▶ DIRECTIONS FOR THIS TASK
From the line below that contains "[^oxford]: From the" to the line that contains "of these surgical", repeat every line exactly, both ends included, and nothing else.

Top of DATASET EXTRACT

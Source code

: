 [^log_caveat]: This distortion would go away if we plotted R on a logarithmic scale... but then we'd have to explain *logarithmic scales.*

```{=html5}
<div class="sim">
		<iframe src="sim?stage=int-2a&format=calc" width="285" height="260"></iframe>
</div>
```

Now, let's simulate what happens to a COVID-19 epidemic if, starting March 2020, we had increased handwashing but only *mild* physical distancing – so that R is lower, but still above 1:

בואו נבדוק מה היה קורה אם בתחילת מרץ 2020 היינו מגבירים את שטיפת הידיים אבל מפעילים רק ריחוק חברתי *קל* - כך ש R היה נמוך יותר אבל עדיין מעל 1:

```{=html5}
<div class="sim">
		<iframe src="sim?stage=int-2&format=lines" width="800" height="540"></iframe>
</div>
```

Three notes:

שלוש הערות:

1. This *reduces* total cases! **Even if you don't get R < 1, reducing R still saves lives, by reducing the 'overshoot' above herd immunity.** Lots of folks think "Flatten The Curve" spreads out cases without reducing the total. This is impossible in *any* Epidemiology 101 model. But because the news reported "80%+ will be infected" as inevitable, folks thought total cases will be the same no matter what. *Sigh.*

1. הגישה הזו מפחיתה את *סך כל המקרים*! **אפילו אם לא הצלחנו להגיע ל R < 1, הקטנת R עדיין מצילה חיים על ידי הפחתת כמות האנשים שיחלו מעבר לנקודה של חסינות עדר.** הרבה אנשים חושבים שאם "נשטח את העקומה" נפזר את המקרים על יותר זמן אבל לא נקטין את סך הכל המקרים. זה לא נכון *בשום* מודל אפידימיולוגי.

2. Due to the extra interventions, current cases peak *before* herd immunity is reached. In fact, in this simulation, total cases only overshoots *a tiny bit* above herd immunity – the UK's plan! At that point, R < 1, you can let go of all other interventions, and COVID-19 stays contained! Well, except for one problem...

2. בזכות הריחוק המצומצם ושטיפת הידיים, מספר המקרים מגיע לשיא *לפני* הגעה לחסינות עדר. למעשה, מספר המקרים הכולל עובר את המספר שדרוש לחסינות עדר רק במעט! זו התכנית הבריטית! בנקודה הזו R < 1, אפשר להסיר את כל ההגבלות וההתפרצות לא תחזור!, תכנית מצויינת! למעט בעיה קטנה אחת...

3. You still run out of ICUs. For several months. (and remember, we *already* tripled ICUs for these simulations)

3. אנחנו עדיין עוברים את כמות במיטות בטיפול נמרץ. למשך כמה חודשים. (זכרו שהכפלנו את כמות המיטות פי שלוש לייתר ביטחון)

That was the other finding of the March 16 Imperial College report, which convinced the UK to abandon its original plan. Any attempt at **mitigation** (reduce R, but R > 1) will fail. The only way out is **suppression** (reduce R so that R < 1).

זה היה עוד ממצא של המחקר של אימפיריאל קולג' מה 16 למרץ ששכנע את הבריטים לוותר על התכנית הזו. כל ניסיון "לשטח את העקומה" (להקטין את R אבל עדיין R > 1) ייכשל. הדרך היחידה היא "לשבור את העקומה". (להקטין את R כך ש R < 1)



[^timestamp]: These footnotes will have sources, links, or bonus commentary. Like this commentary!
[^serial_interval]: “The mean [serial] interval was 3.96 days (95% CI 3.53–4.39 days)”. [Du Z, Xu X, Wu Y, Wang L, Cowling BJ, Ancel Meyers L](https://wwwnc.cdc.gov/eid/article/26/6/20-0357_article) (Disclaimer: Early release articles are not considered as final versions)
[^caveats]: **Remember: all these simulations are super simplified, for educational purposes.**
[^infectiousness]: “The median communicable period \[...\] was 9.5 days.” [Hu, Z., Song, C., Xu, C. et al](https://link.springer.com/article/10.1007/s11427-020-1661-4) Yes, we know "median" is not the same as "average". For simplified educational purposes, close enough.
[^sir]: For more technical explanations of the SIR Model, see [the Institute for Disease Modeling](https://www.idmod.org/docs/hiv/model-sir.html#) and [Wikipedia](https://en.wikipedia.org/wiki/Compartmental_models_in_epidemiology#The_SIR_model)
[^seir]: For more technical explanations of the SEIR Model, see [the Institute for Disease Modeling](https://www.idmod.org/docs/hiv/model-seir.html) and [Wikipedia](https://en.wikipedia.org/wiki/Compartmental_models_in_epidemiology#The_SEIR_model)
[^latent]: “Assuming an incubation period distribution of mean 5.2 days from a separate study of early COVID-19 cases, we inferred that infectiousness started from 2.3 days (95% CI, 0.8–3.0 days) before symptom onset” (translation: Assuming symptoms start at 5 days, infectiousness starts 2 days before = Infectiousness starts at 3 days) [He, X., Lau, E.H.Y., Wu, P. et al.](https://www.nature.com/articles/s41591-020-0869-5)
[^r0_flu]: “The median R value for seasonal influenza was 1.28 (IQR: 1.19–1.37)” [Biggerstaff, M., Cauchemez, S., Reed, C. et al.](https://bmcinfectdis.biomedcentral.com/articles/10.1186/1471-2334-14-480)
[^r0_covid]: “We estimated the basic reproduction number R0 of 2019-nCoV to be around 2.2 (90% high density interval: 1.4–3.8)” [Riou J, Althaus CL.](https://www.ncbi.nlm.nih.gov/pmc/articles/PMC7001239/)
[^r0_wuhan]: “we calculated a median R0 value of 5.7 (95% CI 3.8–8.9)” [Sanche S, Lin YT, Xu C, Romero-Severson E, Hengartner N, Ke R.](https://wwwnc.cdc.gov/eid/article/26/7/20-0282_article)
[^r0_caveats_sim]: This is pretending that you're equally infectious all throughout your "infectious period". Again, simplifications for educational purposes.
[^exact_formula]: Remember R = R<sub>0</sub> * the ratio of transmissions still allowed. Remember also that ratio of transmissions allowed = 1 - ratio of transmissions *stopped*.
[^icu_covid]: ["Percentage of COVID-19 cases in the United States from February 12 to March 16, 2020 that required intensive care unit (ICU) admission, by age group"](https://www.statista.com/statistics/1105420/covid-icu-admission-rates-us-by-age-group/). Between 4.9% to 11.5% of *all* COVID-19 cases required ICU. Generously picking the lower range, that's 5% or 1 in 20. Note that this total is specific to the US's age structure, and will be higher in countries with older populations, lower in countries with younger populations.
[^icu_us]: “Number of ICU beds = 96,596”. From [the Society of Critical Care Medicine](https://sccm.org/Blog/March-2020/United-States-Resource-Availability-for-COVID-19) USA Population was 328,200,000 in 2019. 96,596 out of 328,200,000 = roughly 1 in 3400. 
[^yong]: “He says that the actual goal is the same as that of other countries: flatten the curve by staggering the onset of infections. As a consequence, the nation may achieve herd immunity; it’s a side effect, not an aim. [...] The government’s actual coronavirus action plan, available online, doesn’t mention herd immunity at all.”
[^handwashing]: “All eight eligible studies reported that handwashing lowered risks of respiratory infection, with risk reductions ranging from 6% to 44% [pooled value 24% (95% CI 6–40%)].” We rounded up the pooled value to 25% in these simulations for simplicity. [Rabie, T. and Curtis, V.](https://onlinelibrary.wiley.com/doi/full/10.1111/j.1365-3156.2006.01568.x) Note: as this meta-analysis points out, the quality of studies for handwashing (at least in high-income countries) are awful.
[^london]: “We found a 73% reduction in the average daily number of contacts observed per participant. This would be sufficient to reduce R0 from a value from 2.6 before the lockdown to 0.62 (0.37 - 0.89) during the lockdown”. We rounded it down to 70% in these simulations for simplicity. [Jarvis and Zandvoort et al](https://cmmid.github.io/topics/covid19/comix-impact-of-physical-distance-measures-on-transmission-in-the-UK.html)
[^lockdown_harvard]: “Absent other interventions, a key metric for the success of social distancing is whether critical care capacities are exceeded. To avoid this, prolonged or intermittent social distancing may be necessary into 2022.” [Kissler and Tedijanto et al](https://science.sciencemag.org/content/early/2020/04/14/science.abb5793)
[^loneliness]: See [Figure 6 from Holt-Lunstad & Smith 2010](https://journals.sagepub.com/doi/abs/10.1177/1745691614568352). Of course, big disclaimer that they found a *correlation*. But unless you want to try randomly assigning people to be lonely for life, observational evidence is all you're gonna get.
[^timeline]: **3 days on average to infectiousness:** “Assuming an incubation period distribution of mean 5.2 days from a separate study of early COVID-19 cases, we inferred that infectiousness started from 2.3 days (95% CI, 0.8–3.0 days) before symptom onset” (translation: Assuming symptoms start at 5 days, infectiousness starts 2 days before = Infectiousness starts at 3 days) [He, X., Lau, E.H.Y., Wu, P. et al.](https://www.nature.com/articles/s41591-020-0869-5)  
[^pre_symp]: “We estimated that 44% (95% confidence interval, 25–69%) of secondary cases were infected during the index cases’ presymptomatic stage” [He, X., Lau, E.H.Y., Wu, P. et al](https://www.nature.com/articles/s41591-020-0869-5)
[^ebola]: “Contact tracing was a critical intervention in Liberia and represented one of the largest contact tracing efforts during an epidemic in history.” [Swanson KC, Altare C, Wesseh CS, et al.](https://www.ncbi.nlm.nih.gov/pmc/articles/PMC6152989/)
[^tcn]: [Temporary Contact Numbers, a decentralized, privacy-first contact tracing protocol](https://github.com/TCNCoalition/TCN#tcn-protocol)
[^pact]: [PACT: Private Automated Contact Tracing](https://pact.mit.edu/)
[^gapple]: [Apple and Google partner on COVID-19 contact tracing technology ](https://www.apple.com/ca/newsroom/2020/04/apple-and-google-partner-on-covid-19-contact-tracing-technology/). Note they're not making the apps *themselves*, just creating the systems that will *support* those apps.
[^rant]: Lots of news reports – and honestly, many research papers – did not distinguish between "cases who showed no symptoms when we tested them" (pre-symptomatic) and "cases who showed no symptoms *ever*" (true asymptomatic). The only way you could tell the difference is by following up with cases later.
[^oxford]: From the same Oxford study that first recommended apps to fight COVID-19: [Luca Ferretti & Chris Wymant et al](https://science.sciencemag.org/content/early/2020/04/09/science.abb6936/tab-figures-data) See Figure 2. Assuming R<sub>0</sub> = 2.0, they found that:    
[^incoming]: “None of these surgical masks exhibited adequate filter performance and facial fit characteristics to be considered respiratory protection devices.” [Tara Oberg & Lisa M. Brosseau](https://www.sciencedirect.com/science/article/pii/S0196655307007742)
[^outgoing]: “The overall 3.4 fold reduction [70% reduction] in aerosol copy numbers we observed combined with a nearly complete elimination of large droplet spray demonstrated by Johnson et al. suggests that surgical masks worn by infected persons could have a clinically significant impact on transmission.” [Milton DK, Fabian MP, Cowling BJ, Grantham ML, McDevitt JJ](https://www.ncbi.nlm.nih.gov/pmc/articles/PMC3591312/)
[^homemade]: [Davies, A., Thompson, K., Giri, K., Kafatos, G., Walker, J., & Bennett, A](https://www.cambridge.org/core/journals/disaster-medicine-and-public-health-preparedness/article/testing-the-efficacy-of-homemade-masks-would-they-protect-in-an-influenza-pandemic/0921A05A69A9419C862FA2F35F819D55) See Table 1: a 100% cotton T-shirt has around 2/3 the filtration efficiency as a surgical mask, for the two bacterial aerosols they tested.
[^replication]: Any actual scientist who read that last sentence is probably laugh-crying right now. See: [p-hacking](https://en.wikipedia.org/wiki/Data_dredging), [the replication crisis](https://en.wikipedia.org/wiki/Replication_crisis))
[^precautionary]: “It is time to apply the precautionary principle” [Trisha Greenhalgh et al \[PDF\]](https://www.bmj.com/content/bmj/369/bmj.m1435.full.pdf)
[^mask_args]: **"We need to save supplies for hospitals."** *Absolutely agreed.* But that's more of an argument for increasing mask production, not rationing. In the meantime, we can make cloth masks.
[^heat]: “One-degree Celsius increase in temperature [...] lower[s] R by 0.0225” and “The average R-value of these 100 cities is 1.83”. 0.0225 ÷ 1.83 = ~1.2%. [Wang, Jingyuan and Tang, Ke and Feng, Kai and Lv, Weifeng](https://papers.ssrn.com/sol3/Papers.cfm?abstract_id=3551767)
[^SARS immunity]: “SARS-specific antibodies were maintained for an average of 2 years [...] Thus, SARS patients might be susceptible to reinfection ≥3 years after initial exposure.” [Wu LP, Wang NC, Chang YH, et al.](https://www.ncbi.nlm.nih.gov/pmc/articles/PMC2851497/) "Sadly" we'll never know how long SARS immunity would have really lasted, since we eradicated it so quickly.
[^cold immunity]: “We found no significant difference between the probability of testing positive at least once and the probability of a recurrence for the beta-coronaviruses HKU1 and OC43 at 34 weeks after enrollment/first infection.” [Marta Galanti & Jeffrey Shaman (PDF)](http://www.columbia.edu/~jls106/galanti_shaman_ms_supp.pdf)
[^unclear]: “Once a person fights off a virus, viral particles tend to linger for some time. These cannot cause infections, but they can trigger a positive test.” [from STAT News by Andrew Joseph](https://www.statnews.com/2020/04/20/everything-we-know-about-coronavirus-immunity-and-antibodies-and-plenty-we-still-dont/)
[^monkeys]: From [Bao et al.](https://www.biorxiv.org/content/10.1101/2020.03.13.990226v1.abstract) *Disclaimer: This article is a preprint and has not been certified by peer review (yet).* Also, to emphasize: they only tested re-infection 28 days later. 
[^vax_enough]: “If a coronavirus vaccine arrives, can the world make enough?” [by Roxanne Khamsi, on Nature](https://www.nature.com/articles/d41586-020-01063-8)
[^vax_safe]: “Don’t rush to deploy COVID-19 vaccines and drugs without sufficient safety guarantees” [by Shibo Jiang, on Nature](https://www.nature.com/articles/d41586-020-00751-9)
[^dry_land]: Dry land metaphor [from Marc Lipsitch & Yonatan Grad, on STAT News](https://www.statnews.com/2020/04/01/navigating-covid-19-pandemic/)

Bottom of DATASET EXTRACT

▶ TASK OUTPUT
[^oxford]: From the same Oxford study that first recommended apps to fight COVID-19: [Luca Ferretti & Chris Wymant et al](https://science.sciencemag.org/content/early/2020/04/09/science.abb6936/tab-figures-data) See Figure 2. Assuming R<sub>0</sub> = 2.0, they found that:    
[^incoming]: “None of these surgical masks exhibited adequate filter performance and facial fit characteristics to be considered respiratory protection devices.” [Tara Oberg & Lisa M. Brosseau](https://www.sciencedirect.com/science/article/pii/S0196655307007742)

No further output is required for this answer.